There are just not enough hours in a day. We tell ourselves that. Many of us struggle with hectic schedules, too much time demands, and desk-bound work. This doesn’t alleviate the many aches and pains that many people experience every day – sore muscles, tight necks, aching shoulders, sore backs, sore shoulders – People who are “bound” to their computer screens and “chained to it” can suffer from chronic pain and stiffness. Muscle tissue can become weaker and damaged if they are sedentary for too long, such as when they sit in a fixed position and craned toward the computer screens. Overuse of some muscle groups can also cause tissue damage and pain.
Exercise is a great way to build muscles and reduce stress. Who has the time? Even if you spend several hours per week on healthy exercise, which is highly recommended and beneficial, it might not be enough for a week of sitting still and staring at screens to do both work and pleasure. A combination of regular, high-intensity exercise (walking/running, swimming, weight training, and other cardiovascular activities) is the best way to condition muscles and relieve chronic pain and stiffness. With targeted stretching and light exercise that is done for short periods throughout the day. You can achieve this by dedicating just five to ten minute per day to quiet movements that target specific muscle groups.
To perform computer work, for example, we must keep our arms in a forward, elbow-bent, and wrist-locked position. Our pectoral and bicep muscles are forced to contract constantly, and our back rhomboid muscle over stretch. It is important to do the opposite. This means that you need to stretch your arms and chest muscles, and relax the muscles in your back. These stretches are simple and can be done anywhere.
This is one such stretch. Begin by laying down in a comfortable position with your arms at your sides. Relax your neck and pull your shoulders backward. Keep your head straight forward and your head elevated. Next, lower your shoulders and bend your right arm at the elbow. Then, bring your right arm against your back. For 10 seconds, stretch your right arm and let it hang loosely by your side.

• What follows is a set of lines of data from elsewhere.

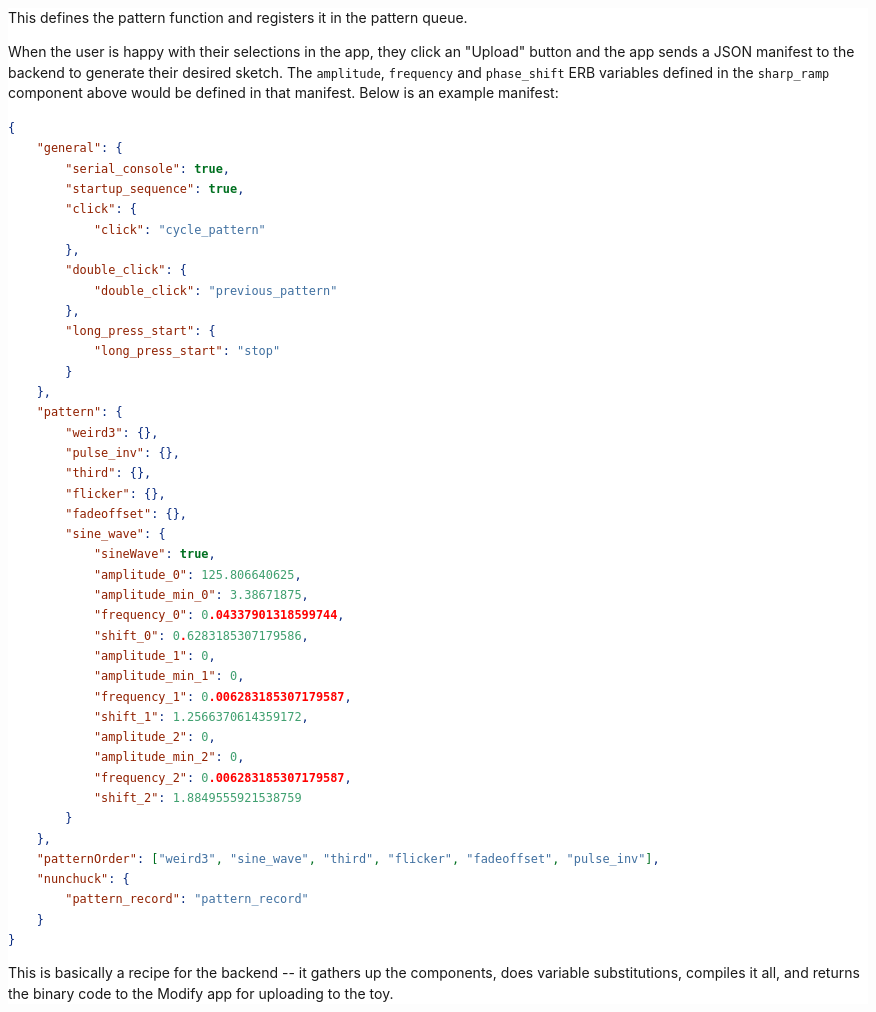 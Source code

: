 This defines the pattern function and registers it in the pattern queue.

When the user is happy with their selections in the app, they click an "Upload" button and the app sends a JSON manifest to the backend to generate their desired sketch. The `amplitude`, `frequency` and `phase_shift` ERB variables defined in the `sharp_ramp` component above would be defined in that manifest. Below is an example manifest:

```json
{
	"general": {
		"serial_console": true,
		"startup_sequence": true,
		"click": {
			"click": "cycle_pattern"
		},
		"double_click": {
			"double_click": "previous_pattern"
		},
		"long_press_start": {
			"long_press_start": "stop"
		}
	},
	"pattern": {
		"weird3": {},
		"pulse_inv": {},
		"third": {},
		"flicker": {},
		"fadeoffset": {},
		"sine_wave": {
			"sineWave": true,
			"amplitude_0": 125.806640625,
			"amplitude_min_0": 3.38671875,
			"frequency_0": 0.04337901318599744,
			"shift_0": 0.6283185307179586,
			"amplitude_1": 0,
			"amplitude_min_1": 0,
			"frequency_1": 0.006283185307179587,
			"shift_1": 1.2566370614359172,
			"amplitude_2": 0,
			"amplitude_min_2": 0,
			"frequency_2": 0.006283185307179587,
			"shift_2": 1.8849555921538759
		}
	},
	"patternOrder": ["weird3", "sine_wave", "third", "flicker", "fadeoffset", "pulse_inv"],
	"nunchuck": {
		"pattern_record": "pattern_record"
	}
}
```

This is basically a recipe for the backend -- it gathers up the components, does variable substitutions, compiles it all, and returns the binary code to the Modify app for uploading to the toy.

For 10 seconds, hold your left arm behind your back and repeat the movement with your right arm. Next, keep your left arm behind you and bring your right hand back so that it rests against your left side. You can hold your right wrist by grasping your left hand with your right hand. Your shoulders should be back and your chest forward. For 5-10 seconds, hold this position. Enjoy the pride (and the discomfort, if you have it) and know that your muscles are freeing themselves from daily constrictions. For a moment, relax your arms at your sides. To stretch your back, lower your head and then raise your head so that you face forward. For a complete set, repeat the entire stretch sequence three times more.
This is only one of many simple stretches you should do every few hours. It takes very little time and is not disruptive to work. It is worth it. This allows overtaxed muscles to relax and allow blood flow to increase. You can also do simple exercises and stretches to help with the repetitive computer work. It takes very little effort to make a difference, and that is a good thing.